Belfast is a Budding Tourism Center

Today, this city that never capitalized on its fame as the site where the Titanic was built is hungry for tourists to replace its once strong industrial economic base. They are starting to come to Belfast, where the number of hotel rooms has tripled in just five years. There are cranes everywhere, and the city’s finally getting around to building a museum to promote the Titanic.

Its shipbuilding and linen-making past behind it, Belfast today has two airports, two universities, two cathedrals, and a Grand Opera House with velvety red seats and gold elephants, to serve a population of 600,000. Families can find many other good reasons for coming here, including the centuries-old castles, ancient buildings and the country’s long history.

Parents old enough to remember The Troubles can appreciate revisiting the areas we used to view on the 5 o’clock news. For family members too young to remember, various tours are educational, easily available and inexpensive.

The usual children’s entertainments such as a 36-hole Pirates Adventure Golf can be found in Belfast, but in no other country can you visit the grave and Down Cathedral of St. Patrick, whose life is celebrated every year by millions of people. Another reason to visit Ireland is that it’s like going to see a first cousin. Many of our first presidents such as Andrew Jackson were born in Belfast.


A Weekend Exploring Belfast

This is not a big city such as London or New York offering endless things for tourists to do, but Belfast should not disappoint someone on a short trip.

Since Belfast is not huge, it makes a fine place to walk and families can spend hours doing so. You can get anywhere downtown with a 10 to 15-minute, often wet, stroll from City Hall. Do not miss City Hall or a visit to the Ulster Folk and Transport Museum, which illustrates early Irish lifestyles. The Ulster Museum has perhaps the best collection anywhere of items from the Spanish Armada of 1588.

At least one local writer can appeal to the entire family. C.S. Lewis, the most famous writer in the world in the early to mid-20th century, lived and died here. Visitors can find his home and haunts, including statues that amusingly label him as a “Christian Apologist.” In addition to his religious themes that have long appealed to adults, Lewis was the author of the Narnia books, which were dramatized in the recent Disney movie, “The Chronicles of Narnia: The Lion, The Witch and The Wardrobe.” Some tours trace the influence of the hauntingly beautiful Irish coast and countryside on Lewis’s childhood writings.

Another person influenced by the country was singer-songwriter Van Morrison, who was born in Belfast and is a frequent visitor. You can find his home at 125 Hyndford Street. The “brown-eyed girl” he sings about lived in this modest neighborhood. City officials wanted to mark the songwriter’s home with a billboard but the unassuming Morrison wanted only a small plaque.

Belfast is Home to St.

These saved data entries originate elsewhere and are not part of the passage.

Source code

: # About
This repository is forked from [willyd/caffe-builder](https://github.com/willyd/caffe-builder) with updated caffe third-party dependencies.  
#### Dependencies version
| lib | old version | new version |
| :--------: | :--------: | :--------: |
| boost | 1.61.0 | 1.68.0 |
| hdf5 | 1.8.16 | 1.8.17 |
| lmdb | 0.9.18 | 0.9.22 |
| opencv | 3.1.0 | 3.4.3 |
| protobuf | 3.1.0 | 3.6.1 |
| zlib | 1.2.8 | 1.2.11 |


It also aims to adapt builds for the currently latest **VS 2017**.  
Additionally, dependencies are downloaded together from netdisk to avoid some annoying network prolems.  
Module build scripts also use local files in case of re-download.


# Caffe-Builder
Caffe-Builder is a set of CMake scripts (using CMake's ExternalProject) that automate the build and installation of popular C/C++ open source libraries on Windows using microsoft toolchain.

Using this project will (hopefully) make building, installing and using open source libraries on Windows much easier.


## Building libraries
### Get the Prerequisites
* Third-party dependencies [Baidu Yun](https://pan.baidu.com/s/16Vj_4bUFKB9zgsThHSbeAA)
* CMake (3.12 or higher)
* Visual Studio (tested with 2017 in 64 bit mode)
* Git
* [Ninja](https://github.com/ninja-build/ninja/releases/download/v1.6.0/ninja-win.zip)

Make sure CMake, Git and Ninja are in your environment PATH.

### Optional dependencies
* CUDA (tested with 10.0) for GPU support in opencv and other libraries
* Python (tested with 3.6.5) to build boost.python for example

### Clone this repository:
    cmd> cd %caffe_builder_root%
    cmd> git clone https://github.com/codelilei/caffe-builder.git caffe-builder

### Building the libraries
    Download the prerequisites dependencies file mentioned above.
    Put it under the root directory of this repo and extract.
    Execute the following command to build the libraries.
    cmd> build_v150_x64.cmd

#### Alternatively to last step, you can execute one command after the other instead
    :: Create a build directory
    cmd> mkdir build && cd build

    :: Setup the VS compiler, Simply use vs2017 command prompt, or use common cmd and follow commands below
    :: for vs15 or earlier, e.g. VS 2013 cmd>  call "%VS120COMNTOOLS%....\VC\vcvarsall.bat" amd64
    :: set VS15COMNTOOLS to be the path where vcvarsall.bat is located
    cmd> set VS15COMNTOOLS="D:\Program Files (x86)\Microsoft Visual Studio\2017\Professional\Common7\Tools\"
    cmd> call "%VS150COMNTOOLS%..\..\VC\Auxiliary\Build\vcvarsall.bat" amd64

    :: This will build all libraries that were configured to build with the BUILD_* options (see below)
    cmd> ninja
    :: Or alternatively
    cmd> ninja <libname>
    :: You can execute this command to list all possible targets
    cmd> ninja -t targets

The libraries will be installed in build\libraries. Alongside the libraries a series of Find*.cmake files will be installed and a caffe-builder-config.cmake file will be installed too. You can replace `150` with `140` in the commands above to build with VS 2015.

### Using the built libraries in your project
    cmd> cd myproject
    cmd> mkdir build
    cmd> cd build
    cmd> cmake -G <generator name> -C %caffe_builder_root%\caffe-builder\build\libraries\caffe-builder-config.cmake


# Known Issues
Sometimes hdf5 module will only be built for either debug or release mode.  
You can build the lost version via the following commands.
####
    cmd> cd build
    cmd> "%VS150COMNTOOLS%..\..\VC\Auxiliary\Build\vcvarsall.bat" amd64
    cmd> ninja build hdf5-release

Patrick

In addition to the cultural sights, Northern Ireland has some important spiritual stops. Millions of people celebrate St. Patrick’s Day, but how many know where he is buried? His church and grave, merely a large granite slab, are perhaps an hour’s drive from Belfast in the small town of Downpatrick, where there’s also an award-winning international cultural center named for him.

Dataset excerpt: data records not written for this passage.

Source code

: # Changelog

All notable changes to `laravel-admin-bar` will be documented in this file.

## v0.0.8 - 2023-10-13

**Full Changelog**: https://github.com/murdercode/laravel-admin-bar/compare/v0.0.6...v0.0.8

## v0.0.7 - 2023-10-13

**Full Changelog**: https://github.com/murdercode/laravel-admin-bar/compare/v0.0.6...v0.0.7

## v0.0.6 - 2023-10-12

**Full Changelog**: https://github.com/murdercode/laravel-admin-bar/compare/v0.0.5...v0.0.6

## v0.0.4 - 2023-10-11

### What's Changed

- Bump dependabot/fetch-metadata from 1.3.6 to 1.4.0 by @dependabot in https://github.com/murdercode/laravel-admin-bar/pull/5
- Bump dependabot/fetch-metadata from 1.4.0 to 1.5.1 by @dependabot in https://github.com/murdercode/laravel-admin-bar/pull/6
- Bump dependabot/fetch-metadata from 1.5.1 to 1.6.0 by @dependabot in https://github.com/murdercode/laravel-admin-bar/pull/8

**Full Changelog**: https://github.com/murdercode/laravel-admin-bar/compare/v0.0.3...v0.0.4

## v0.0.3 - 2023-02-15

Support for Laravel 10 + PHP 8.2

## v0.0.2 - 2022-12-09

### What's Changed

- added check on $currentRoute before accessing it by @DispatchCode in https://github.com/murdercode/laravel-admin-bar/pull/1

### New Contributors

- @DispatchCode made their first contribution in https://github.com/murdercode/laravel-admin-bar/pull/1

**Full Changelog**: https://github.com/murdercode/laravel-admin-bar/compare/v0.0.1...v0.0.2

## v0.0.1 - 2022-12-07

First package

Not a lot is known about St. Patrick, but today he is the most celebrated saint of any age. He did not chase the snakes out of Ireland because there aren’t any but he performed a much more valuable service. At a time when pagans worshipped the sun, this former slave named Patrick came to Ireland around 430 AD and spent the reminder of his life spreading Christianity throughout the country. He single-handedly kept the religion alive.

If your family likes churches, you’ll find plenty of places to visit here. There’s a church on just about every corner.


Scenic Giant’s Causeway in Ireland

Since Northern Ireland is itself small, other sights are easily managed if you don’t mind navigating the often narrow streets. If your family is driving, learn to like the left side of the winding roads. And if you need to ask for directions, don’t expect always to understand the Irish. They speak English, of course, but accents can be troublesome.

NORTHERN IRELAND ODDITIES

There are more sheep than people in Northern Ireland – 2.6 million to 1.6 million. Most of them are not sheared and sold as wool because of the poor market but instead end up on French menus.

If someone refers to craic, don’t worry about the drug police. Craic in this context means something good or that you’re having the type of good time you’re almost certain to find in the congenial North Ireland pubs.

 

There are many natural attractions and another stop I made about an hour’s drive outside of Belfast is certainly a family favorite. It’s the Giant’s Causeway, sometimes said to be Northern Ireland’s most famous sight. This natural pathway is a series of 40,000 stone columns that form steps leading from the cliff and disappearing into the sea.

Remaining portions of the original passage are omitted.